My mother followed just behind him, collapsing farther and farther into herself, until there was nothing left to see but a hairline aura of shimmering shadow, a warped silhouette that followed me all the way. Through high school and college she maintained a safe distance, orbiting just out of reach. Too far for warm touches, too faint for reassuring smiles or even the lilting frown of disapproval. She had burned away all her brightness, reduced to a cold, dead core. There was only that heavy hole left in the skin of the world that pulls at me still.
The cats left soon after, but they were already halfway gone. Three black cats. They slipped into the dark, blurring at the edges until they were only smudges in the sad oil of night.

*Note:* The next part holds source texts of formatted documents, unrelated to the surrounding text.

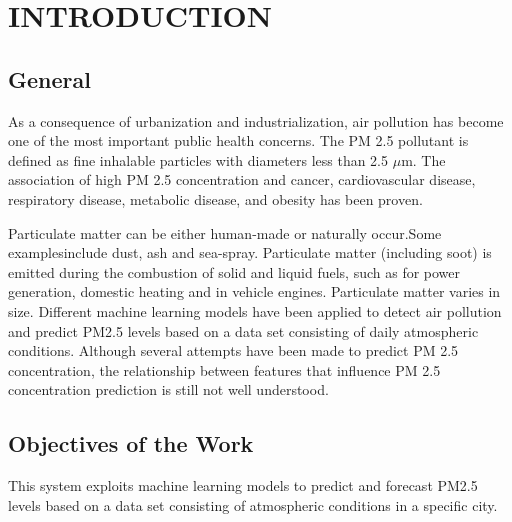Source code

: %       
%
\tableofcontents
{}
\listoffigures
\mainmatter


\chapter {INTRODUCTION}
	
\section{General}    %
As a consequence of urbanization and
industrialization, air pollution has become one of
the most important public health concerns. The
PM 2.5 pollutant is defined as fine inhalable
particles with diameters less than 2.5 $\mu$m. The
association of high PM 2.5 concentration and
cancer, cardiovascular disease, respiratory
disease, metabolic disease, and obesity has been
proven.
\par Particulate matter can be either
human-made or naturally occur.Some examplesinclude dust, ash and sea-spray. Particulate matter
(including soot) is emitted during the combustion
of solid and liquid fuels, such as for power
generation, domestic heating and in vehicle
engines. Particulate matter varies in size.
Different machine learning models have been
applied to detect air pollution and predict PM2.5
levels based on a data set consisting of daily
atmospheric conditions. Although several
attempts have been made to predict PM 2.5
concentration, the relationship between features
that influence PM 2.5 concentration prediction is
still not well understood.


\section{Objectives of the Work}
This system exploits machine learning models
to predict and forecast PM2.5 levels based on a
data set consisting of atmospheric conditions in a
specific city. \pagebreak \linebreak

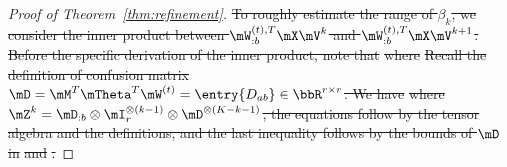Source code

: \documentclass[lettersize,onecolumn,journal]{IEEEtran}
\theoremstyle{definition}
\theoremstyle{definition}
\newcommand{\of}[1]{\left(#1\right)}
\newcommand{\ang}[1]{\left\langle#1\right\rangle}
\providecommand{\DIFdeltex}[1]{{\protect\color{red}\sout{#1}}}                      %
\providecommand{\DIFdel}[1]{\texorpdfstring{\DIFdeltex{#1}}{}} %
\begin{document}
\begin{proof}[Proof of Theorem~\ref{thm:refinement}]
\DIFdel{To roughly estimate the range of $\beta_k$, we consider the inner product between $\mW_{:b}^{(t),T} \mX \mV^k$ and $\mW_{:b}^{(t),T} \mX \mV^{k+1}$. Before the specific derivation of the inner product, note that 
    }%
\DIFdel{where 
    }%
\DIFdel{Recall the definition of confusion matrix $\mD = \mM^T \mTheta^T \mW^{(t)} = \entry{D_{ab}} \in \bbR^{r \times r}$.
    We have 
    }%
\DIFdel{where $\mZ^k = \mD_{:b} \otimes \mI_r^{\otimes (k-1)} \otimes  \mD^{\otimes (K-k-1)}$, the equations follow by the tensor algebra and the definitions, and the last inequality follows by the bounds of $\mD$ in }%
\DIFdel{and }%
\DIFdel{. 
    }%


\end{proof}
\end{document}
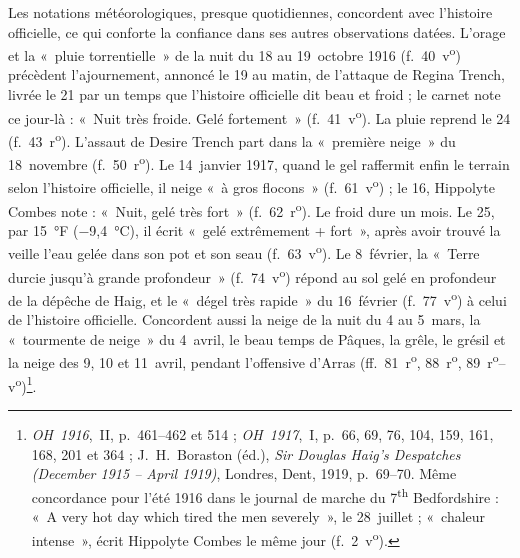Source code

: Les notations météorologiques, presque quotidiennes, concordent avec l'histoire officielle, ce qui conforte la confiance dans ses autres observations datées. L'orage et la «~pluie torrentielle~» de la nuit du 18 au 19~octobre 1916 (f.~40~v\textsuperscript{o}) précèdent l'ajournement, annoncé le 19 au matin, de l'attaque de Regina Trench, livrée le 21 par un temps que l'histoire officielle dit beau et froid ; le carnet note ce jour-là : «~Nuit très froide. Gelé fortement~» (f.~41~v\textsuperscript{o}). La pluie reprend le 24 (f.~43~r\textsuperscript{o}). L'assaut de Desire Trench part dans la «~première neige~» du 18~novembre (f.~50~r\textsuperscript{o}). Le 14~janvier 1917, quand le gel raffermit enfin le terrain selon l'histoire officielle, il neige «~à gros flocons~» (f.~61~v\textsuperscript{o}) ; le 16, Hippolyte Combes note : «~Nuit, gelé très fort~» (f.~62~r\textsuperscript{o}). Le froid dure un mois. Le 25, par 15~°F (−9,4~°C), il écrit «~gelé extrêmement + fort~», après avoir trouvé la veille l'eau gelée dans son pot et son seau (f.~63~v\textsuperscript{o}). Le 8~février, la «~Terre durcie jusqu'à grande profondeur~» (f.~74~v\textsuperscript{o}) répond au sol gelé en profondeur de la dépêche de Haig, et le «~dégel très rapide~» du 16~février (f.~77~v\textsuperscript{o}) à celui de l'histoire officielle. Concordent aussi la neige de la nuit du 4 au 5~mars, la «~tourmente de neige~» du 4~avril, le beau temps de Pâques, la grêle, le grésil et la neige des 9, 10 et 11~avril, pendant l'offensive d'Arras (ff.~81~r\textsuperscript{o}, 88~r\textsuperscript{o}, 89~r\textsuperscript{o}--v\textsuperscript{o})\footnote{\textit{OH~1916},~II, p.~461--462 et 514 ; \textit{OH~1917},~I, p.~66, 69, 76, 104, 159, 161, 168, 201 et 364 ; J.~H.~Boraston (éd.), \textit{Sir Douglas Haig's Despatches (December 1915 -- April 1919)}, Londres, Dent, 1919, p.~69--70. Même concordance pour l'été 1916 dans le journal de marche du 7\textsuperscript{th} Bedfordshire : «~A very hot day which tired the men severely~», le 28~juillet ; «~chaleur intense~», écrit Hippolyte Combes le même jour (f.~2~v\textsuperscript{o}).}.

When you left, I wasn’t expecting it. There were no discontented hisses or mutterings, no long silences or crying fights. I looked up at you one day, standing by the sink, a soap-covered coffee mug in one hand as you stared out the window into the backyard with that beautiful faraway smile. The sunlight fell on you, golden watery bright and you stretched long and constant to follow it back.
When I leave, I will do it all at once. I will take everything with me, including the past, so no one ever has to worry or wonder.